__Exercise data__:
===

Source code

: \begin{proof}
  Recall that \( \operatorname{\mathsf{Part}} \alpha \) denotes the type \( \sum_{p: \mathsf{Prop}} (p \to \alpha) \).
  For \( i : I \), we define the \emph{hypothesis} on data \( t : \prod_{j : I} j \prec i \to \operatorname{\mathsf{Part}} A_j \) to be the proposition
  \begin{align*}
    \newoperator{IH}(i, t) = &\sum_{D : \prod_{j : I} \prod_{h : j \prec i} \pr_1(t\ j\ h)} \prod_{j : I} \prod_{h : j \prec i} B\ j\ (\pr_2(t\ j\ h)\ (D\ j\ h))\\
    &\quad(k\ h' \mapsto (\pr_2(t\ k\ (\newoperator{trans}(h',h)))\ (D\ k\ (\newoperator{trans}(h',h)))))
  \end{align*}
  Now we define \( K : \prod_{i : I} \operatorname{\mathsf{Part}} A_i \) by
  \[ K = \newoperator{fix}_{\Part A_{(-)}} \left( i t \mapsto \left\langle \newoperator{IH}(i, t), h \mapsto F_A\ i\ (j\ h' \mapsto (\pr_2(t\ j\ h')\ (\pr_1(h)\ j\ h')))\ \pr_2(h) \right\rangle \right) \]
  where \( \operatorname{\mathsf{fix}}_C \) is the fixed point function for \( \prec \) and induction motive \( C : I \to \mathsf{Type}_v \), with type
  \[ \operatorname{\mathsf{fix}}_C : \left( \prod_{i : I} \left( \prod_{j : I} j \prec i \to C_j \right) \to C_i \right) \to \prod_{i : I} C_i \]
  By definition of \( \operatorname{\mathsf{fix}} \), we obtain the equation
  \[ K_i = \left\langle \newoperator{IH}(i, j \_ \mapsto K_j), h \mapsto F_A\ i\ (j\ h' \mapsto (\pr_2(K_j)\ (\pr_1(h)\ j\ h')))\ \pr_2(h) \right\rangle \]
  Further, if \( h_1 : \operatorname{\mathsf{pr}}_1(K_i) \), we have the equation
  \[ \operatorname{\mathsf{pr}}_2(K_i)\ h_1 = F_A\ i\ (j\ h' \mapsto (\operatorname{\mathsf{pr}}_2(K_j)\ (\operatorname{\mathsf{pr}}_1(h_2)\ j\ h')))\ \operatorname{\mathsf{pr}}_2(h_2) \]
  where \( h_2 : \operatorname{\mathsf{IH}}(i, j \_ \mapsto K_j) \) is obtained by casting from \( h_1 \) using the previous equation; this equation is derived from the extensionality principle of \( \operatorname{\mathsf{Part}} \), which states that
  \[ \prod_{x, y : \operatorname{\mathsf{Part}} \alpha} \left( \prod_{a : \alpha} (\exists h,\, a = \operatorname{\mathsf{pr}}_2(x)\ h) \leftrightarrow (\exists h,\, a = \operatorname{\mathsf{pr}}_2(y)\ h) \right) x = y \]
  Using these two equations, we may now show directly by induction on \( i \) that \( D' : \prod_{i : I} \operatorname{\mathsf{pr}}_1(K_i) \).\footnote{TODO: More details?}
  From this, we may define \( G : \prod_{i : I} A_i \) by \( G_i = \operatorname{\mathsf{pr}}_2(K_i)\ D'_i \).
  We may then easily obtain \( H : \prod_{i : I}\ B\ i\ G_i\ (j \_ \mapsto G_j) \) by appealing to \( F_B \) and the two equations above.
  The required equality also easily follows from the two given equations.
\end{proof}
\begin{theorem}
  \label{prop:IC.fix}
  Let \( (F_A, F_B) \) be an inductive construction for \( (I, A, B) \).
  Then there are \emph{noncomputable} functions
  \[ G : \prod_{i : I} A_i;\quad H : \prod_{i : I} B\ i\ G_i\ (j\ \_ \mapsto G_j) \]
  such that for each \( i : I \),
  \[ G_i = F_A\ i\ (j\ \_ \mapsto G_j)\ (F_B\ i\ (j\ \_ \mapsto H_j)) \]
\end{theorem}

===

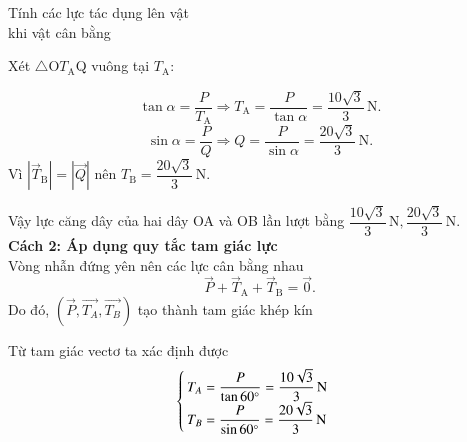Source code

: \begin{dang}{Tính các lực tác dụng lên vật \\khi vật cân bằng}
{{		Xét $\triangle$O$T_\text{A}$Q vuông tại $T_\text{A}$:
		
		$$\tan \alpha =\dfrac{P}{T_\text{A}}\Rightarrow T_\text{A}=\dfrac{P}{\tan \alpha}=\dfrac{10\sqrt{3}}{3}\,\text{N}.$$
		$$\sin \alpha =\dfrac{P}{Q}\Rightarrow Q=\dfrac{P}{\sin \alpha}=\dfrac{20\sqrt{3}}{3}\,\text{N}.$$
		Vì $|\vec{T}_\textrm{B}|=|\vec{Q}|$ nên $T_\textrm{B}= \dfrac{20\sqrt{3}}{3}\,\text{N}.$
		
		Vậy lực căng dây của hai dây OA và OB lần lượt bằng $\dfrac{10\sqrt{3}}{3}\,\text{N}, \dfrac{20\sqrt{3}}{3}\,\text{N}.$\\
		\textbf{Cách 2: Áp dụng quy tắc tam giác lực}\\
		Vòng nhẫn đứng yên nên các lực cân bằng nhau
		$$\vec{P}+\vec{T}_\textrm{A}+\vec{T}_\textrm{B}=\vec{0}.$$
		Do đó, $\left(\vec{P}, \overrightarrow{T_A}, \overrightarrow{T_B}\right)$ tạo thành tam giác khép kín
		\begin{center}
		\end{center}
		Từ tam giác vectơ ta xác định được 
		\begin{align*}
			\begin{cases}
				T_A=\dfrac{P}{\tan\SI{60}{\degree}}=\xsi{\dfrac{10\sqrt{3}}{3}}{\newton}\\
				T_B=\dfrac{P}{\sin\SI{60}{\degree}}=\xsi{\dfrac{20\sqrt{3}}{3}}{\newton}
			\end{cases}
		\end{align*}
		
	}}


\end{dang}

===

__Exercise details__: Reproduce only the lines above spanning from the line containing "is the fixed" through the line containing "where \( h_2", word for word.

__Completed exercise__:
  where \( \operatorname{\mathsf{fix}}_C \) is the fixed point function for \( \prec \) and induction motive \( C : I \to \mathsf{Type}_v \), with type
  \[ \operatorname{\mathsf{fix}}_C : \left( \prod_{i : I} \left( \prod_{j : I} j \prec i \to C_j \right) \to C_i \right) \to \prod_{i : I} C_i \]
  By definition of \( \operatorname{\mathsf{fix}} \), we obtain the equation
  \[ K_i = \left\langle \newoperator{IH}(i, j \_ \mapsto K_j), h \mapsto F_A\ i\ (j\ h' \mapsto (\pr_2(K_j)\ (\pr_1(h)\ j\ h')))\ \pr_2(h) \right\rangle \]
  Further, if \( h_1 : \operatorname{\mathsf{pr}}_1(K_i) \), we have the equation
  \[ \operatorname{\mathsf{pr}}_2(K_i)\ h_1 = F_A\ i\ (j\ h' \mapsto (\operatorname{\mathsf{pr}}_2(K_j)\ (\operatorname{\mathsf{pr}}_1(h_2)\ j\ h')))\ \operatorname{\mathsf{pr}}_2(h_2) \]
  where \( h_2 : \operatorname{\mathsf{IH}}(i, j \_ \mapsto K_j) \) is obtained by casting from \( h_1 \) using the previous equation; this equation is derived from the extensionality principle of \( \operatorname{\mathsf{Part}} \), which states that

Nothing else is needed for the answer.